INPUT DATA:
=======

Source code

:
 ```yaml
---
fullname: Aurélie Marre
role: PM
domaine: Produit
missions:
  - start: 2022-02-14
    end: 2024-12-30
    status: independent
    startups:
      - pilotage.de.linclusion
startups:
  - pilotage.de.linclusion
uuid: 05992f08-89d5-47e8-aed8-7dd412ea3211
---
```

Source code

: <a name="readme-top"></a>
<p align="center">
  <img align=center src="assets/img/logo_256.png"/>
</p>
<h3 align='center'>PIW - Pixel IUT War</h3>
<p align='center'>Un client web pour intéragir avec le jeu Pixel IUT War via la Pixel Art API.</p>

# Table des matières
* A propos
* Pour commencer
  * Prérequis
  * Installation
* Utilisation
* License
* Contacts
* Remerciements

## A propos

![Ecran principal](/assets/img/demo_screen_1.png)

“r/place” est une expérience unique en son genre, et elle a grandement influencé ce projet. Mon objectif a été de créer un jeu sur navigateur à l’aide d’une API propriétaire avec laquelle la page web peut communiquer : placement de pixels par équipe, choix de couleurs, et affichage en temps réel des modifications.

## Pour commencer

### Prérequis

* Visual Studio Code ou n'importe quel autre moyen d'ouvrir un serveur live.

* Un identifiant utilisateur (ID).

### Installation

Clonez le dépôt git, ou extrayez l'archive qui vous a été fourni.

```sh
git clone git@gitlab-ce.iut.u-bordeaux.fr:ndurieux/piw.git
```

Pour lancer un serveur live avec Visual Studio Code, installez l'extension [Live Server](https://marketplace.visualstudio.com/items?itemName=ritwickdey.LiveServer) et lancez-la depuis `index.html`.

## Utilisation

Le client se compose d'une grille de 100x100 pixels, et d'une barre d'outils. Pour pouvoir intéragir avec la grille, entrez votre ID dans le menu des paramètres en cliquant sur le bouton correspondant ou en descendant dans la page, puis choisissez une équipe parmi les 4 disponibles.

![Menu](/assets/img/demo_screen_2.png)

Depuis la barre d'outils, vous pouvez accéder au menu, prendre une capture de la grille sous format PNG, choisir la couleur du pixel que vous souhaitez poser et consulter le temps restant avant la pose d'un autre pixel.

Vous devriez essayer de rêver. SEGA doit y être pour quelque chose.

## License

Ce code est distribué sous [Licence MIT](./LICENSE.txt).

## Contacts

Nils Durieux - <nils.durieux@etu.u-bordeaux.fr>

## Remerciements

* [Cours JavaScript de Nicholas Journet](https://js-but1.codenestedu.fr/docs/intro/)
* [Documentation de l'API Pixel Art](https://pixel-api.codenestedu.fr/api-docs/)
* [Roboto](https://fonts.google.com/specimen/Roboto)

=======

WHAT YOU WILL DO: Above are some records; copy exactly the lines from the one with "réel des modifications." through the one with "## Utilisation", both included, and no others.

WRITTEN REPLY:
“r/place” est une expérience unique en son genre, et elle a grandement influencé ce projet. Mon objectif a été de créer un jeu sur navigateur à l’aide d’une API propriétaire avec laquelle la page web peut communiquer : placement de pixels par équipe, choix de couleurs, et affichage en temps réel des modifications.

## Pour commencer

### Prérequis

* Visual Studio Code ou n'importe quel autre moyen d'ouvrir un serveur live.

* Un identifiant utilisateur (ID).

### Installation

Clonez le dépôt git, ou extrayez l'archive qui vous a été fourni.

```sh
git clone git@gitlab-ce.iut.u-bordeaux.fr:ndurieux/piw.git
```

Pour lancer un serveur live avec Visual Studio Code, installez l'extension [Live Server](https://marketplace.visualstudio.com/items?itemName=ritwickdey.LiveServer) et lancez-la depuis `index.html`.

## Utilisation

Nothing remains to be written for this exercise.